僕は元気なふりをしていた。生きていて元気なことなんてほぼないのに、元気そうに振る舞っていた。仕事でのコミュニケーションが顕著。僕の職場ではSlackという業務連絡用のツールが導入されている。社会人経験があれば使用経験のある人も多いでしょう。そこで、毎日1発目に送信するメッセージは出勤連絡だ。自分の所属するチームのチャンネルで「出勤します」と書き込む。タイムカードは別のツールを使っているが、互いに出勤したかどうかを確かめることはできないので、Slackでの挨拶は必要なのだ。まあ、あくまで業務連絡ですから、上記のように淡白なメッセージでかまわない。けれど、僕は「おはようございます!出勤します!」と元気満々な文言をぶっ込む。もちろん、モニターの前でキーボードを叩いている僕がそんなにハツラツとしているはずもなく。寝起きまなこで「くっそ〜〜〜〜〜だりぃなあもう仕事やめてやろっかな」とぶつくさ文句を言いながら、Slack上ではいつも元気いっぱいのキャラクターを演じている。

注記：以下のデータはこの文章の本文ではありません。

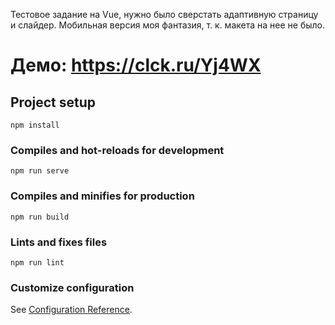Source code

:  Тестовое задание на Vue, нужно было сверстать адаптивную страницу и слайдер. Мобильная версия моя фантазия, т. к. макета на нее не было.
# Демо: https://clck.ru/Yj4WX
## Project setup
```
npm install
```

### Compiles and hot-reloads for development
```
npm run serve
```

### Compiles and minifies for production
```
npm run build
```

### Lints and fixes files
```
npm run lint
```

### Customize configuration
See [Configuration Reference](https://cli.vuejs.org/config/).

もちろん、わざわざこんなことをするからには、僕なりの狙いもある。まず第一に、自分の精神衛生に良い気がするからだ。やはり、文字とはいえ自分の中から排出された言葉だ。言葉は魂を宿している。そして、人は言葉から強く影響を受ける。つまり、自分の発する言葉が自分のメンタルに直接作用する。嘘であっても元気に振る舞うことで、なんだか本当に人生に対して前向きかのように思えてくる。服装や姿勢をシャキッとすることで、気持ちも引き締まったりする。涙を流すと、何があったわけでなくとも人は悲しい気持ちになる。こうした例にあるように、外的要因によって気分はいとも容易く上下する。だったら、朝の挨拶も「出勤します」とあっさりしたものより、少しだけキーボードを多めに叩き「おはようございます!」と一言添えたほうがいい。たったそれだけの労力で気分が上向くのだから。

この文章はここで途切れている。